The latter. And guess what, they're not trying to solve the issue of linguistics. They started as tools to generate human-sounding text, but in the process of just throwing more data and compute at them, they not only got better, but started to acquire something resembling concept-level understanding.

It turns out that surprisingly many aspects of thinking seem to reduce well to proximity search in a vector space, if that space is high-dimensional enough. This result is both surprising and impactful well beyond the field of AI. It's arguably the first potential path we identified that the evolution could take to gradually random-walk itself from amoeabas to human brains.

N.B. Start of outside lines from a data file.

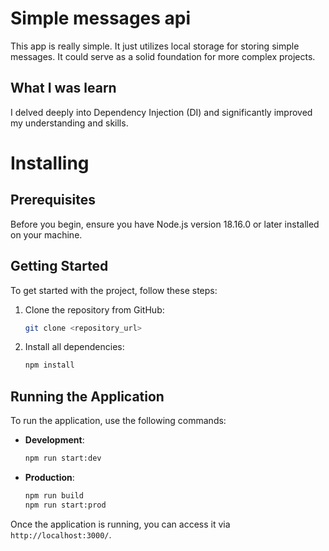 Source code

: # Simple messages api

This app is really simple. It just utilizes local storage for storing simple messages. It could serve as a solid foundation for more complex projects.

## What I was learn

I delved deeply into Dependency Injection (DI) and significantly improved my understanding and skills.

# Installing

## Prerequisites

Before you begin, ensure you have Node.js version 18.16.0 or later installed on your machine.

## Getting Started

To get started with the project, follow these steps:

1. Clone the repository from GitHub:

   ```bash
   git clone <repository_url>
   ```

2. Install all dependencies:

   ```bash
   npm install
   ```

## Running the Application

To run the application, use the following commands:

- **Development**:

  ```bash
  npm run start:dev
  ```

- **Production**:

  ```bash
  npm run build
  npm run start:prod
  ```

Once the application is running, you can access it via `http://localhost:3000/`.
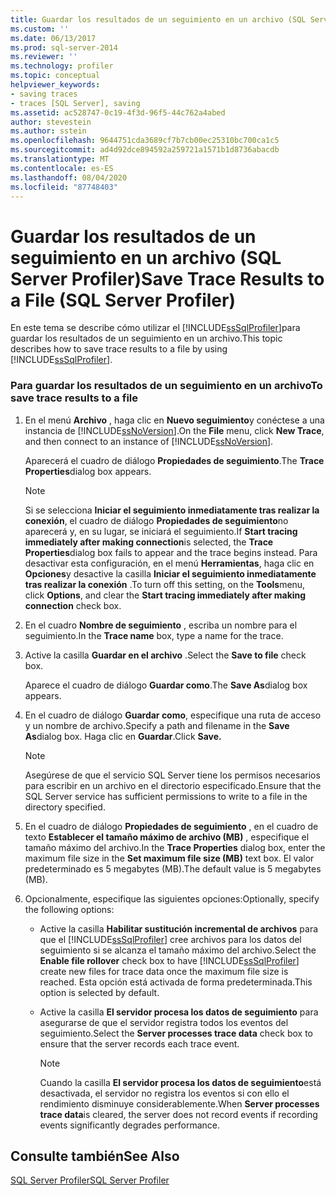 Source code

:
 ```yaml
---
title: Guardar los resultados de un seguimiento en un archivo (SQL Server Profiler) | Microsoft Docs
ms.custom: ''
ms.date: 06/13/2017
ms.prod: sql-server-2014
ms.reviewer: ''
ms.technology: profiler
ms.topic: conceptual
helpviewer_keywords:
- saving traces
- traces [SQL Server], saving
ms.assetid: ac528747-0c19-4f3d-96f5-44c762a4abed
author: stevestein
ms.author: sstein
ms.openlocfilehash: 9644751cda3689cf7b7cb00ec25310bc700ca1c5
ms.sourcegitcommit: ad4d92dce894592a259721a1571b1d8736abacdb
ms.translationtype: MT
ms.contentlocale: es-ES
ms.lasthandoff: 08/04/2020
ms.locfileid: "87748403"
---
```

# <a name="save-trace-results-to-a-file-sql-server-profiler"></a><span data-ttu-id="a015e-102">Guardar los resultados de un seguimiento en un archivo (SQL Server Profiler)</span><span class="sxs-lookup"><span data-stu-id="a015e-102">Save Trace Results to a File (SQL Server Profiler)</span></span>
  <span data-ttu-id="a015e-103">En este tema se describe cómo utilizar el [!INCLUDE[ssSqlProfiler](../../includes/sssqlprofiler-md.md)]para guardar los resultados de un seguimiento en un archivo.</span><span class="sxs-lookup"><span data-stu-id="a015e-103">This topic describes how to save trace results to a file by using [!INCLUDE[ssSqlProfiler](../../includes/sssqlprofiler-md.md)].</span></span>  
  
### <a name="to-save-trace-results-to-a-file"></a><span data-ttu-id="a015e-104">Para guardar los resultados de un seguimiento en un archivo</span><span class="sxs-lookup"><span data-stu-id="a015e-104">To save trace results to a file</span></span>  
  
1.  <span data-ttu-id="a015e-105">En el menú **Archivo** , haga clic en **Nuevo seguimiento**y conéctese a una instancia de [!INCLUDE[ssNoVersion](../../includes/ssnoversion-md.md)].</span><span class="sxs-lookup"><span data-stu-id="a015e-105">On the **File** menu, click **New Trace**, and then connect to an instance of [!INCLUDE[ssNoVersion](../../includes/ssnoversion-md.md)].</span></span>  
  
     <span data-ttu-id="a015e-106">Aparecerá el cuadro de diálogo **Propiedades de seguimiento**.</span><span class="sxs-lookup"><span data-stu-id="a015e-106">The **Trace Properties**dialog box appears.</span></span>  
  
    > [!NOTE]  
    >  <span data-ttu-id="a015e-107">Si se selecciona **Iniciar el seguimiento inmediatamente tras realizar la conexión**, el cuadro de diálogo **Propiedades de seguimiento**no aparecerá y, en su lugar, se iniciará el seguimiento.</span><span class="sxs-lookup"><span data-stu-id="a015e-107">If **Start tracing immediately after making connection**is selected, the **Trace Properties**dialog box fails to appear and the trace begins instead.</span></span> <span data-ttu-id="a015e-108">Para desactivar esta configuración, en el menú **Herramientas**, haga clic en **Opciones**y desactive la casilla **Iniciar el seguimiento inmediatamente tras realizar la conexión** .</span><span class="sxs-lookup"><span data-stu-id="a015e-108">To turn off this setting, on the **Tools**menu, click **Options**, and clear the **Start tracing immediately after making connection** check box.</span></span>  
  
2.  <span data-ttu-id="a015e-109">En el cuadro **Nombre de seguimiento** , escriba un nombre para el seguimiento.</span><span class="sxs-lookup"><span data-stu-id="a015e-109">In the **Trace name** box, type a name for the trace.</span></span>  
  
3.  <span data-ttu-id="a015e-110">Active la casilla **Guardar en el archivo** .</span><span class="sxs-lookup"><span data-stu-id="a015e-110">Select the **Save to file** check box.</span></span>  
  
     <span data-ttu-id="a015e-111">Aparece el cuadro de diálogo **Guardar como**.</span><span class="sxs-lookup"><span data-stu-id="a015e-111">The **Save As**dialog box appears.</span></span>  
  
4.  <span data-ttu-id="a015e-112">En el cuadro de diálogo **Guardar como**, especifique una ruta de acceso y un nombre de archivo.</span><span class="sxs-lookup"><span data-stu-id="a015e-112">Specify a path and filename in the **Save As**dialog box.</span></span> <span data-ttu-id="a015e-113">Haga clic en **Guardar**.</span><span class="sxs-lookup"><span data-stu-id="a015e-113">Click **Save.**</span></span>  
  
    > [!NOTE]  
    >  <span data-ttu-id="a015e-114">Asegúrese de que el servicio SQL Server tiene los permisos necesarios para escribir en un archivo en el directorio especificado.</span><span class="sxs-lookup"><span data-stu-id="a015e-114">Ensure that the SQL Server service has sufficient permissions to write to a file in the directory specified.</span></span>  
  
5.  <span data-ttu-id="a015e-115">En el cuadro de diálogo **Propiedades de seguimiento** , en el cuadro de texto **Establecer el tamaño máximo de archivo (MB)** , especifique el tamaño máximo del archivo.</span><span class="sxs-lookup"><span data-stu-id="a015e-115">In the **Trace Properties** dialog box, enter the maximum file size in the **Set maximum file size (MB)** text box.</span></span> <span data-ttu-id="a015e-116">El valor predeterminado es 5 megabytes (MB).</span><span class="sxs-lookup"><span data-stu-id="a015e-116">The default value is 5 megabytes (MB).</span></span>  
  
6.  <span data-ttu-id="a015e-117">Opcionalmente, especifique las siguientes opciones:</span><span class="sxs-lookup"><span data-stu-id="a015e-117">Optionally, specify the following options:</span></span>  
  
    -   <span data-ttu-id="a015e-118">Active la casilla **Habilitar sustitución incremental de archivos** para que el [!INCLUDE[ssSqlProfiler](../../includes/sssqlprofiler-md.md)] cree archivos para los datos del seguimiento si se alcanza el tamaño máximo del archivo.</span><span class="sxs-lookup"><span data-stu-id="a015e-118">Select the **Enable file rollover** check box to have [!INCLUDE[ssSqlProfiler](../../includes/sssqlprofiler-md.md)] create new files for trace data once the maximum file size is reached.</span></span> <span data-ttu-id="a015e-119">Esta opción está activada de forma predeterminada.</span><span class="sxs-lookup"><span data-stu-id="a015e-119">This option is selected by default.</span></span>  
  
    -   <span data-ttu-id="a015e-120">Active la casilla **El servidor procesa los datos de seguimiento** para asegurarse de que el servidor registra todos los eventos del seguimiento.</span><span class="sxs-lookup"><span data-stu-id="a015e-120">Select the **Server processes trace data** check box to ensure that the server records each trace event.</span></span>  
  
        > [!NOTE]  
        >  <span data-ttu-id="a015e-121">Cuando la casilla **El servidor procesa los datos de seguimiento**está desactivada, el servidor no registra los eventos si con ello el rendimiento disminuye considerablemente.</span><span class="sxs-lookup"><span data-stu-id="a015e-121">When **Server processes trace data**is cleared, the server does not record events if recording events significantly degrades performance.</span></span>  
  
## <a name="see-also"></a><span data-ttu-id="a015e-122">Consulte también</span><span class="sxs-lookup"><span data-stu-id="a015e-122">See Also</span></span>  
 [<span data-ttu-id="a015e-123">SQL Server Profiler</span><span class="sxs-lookup"><span data-stu-id="a015e-123">SQL Server Profiler</span></span>](sql-server-profiler.md)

jksk61 · on April 14, 2023

i'm not saying LLM are modeling linguistics in any way lol. i only meant that there's some kind of phenomena related to scaling+attention that produces good enough result for most "human language stuff", which is kind of unexpected (i mean everyine knows that if you build a large enough model you can teach it any function, but cmon it is architecture+scaling that made it possibile not scaling alone). Moreover, the architectures used, from attention layer, even LSTM for that matter are not completely understood, are being used because "they works" just as in the old days of electromagnetism the empiral laws "just worked" for their usage.

btw, in other languages i guess it is decent although it depends on which language, at least gpt4.

sarchertech · on April 14, 2023

> Calculus or even pre-calculus doesn't form part of the degree programme for most compsci BScs any more, because it is 'too hard'.

In the US I’ve never seen a BS in computer science that didn’t require calculus. I can’t speak for the UK, but it would surprise me that what you say is true.

johnaspden · on April 14, 2023

> To learn CNNs at the deep-dive level you need calculus, at least differentiation and integration.

Oh the poor dears, imagine needing schoolboy maths to do science.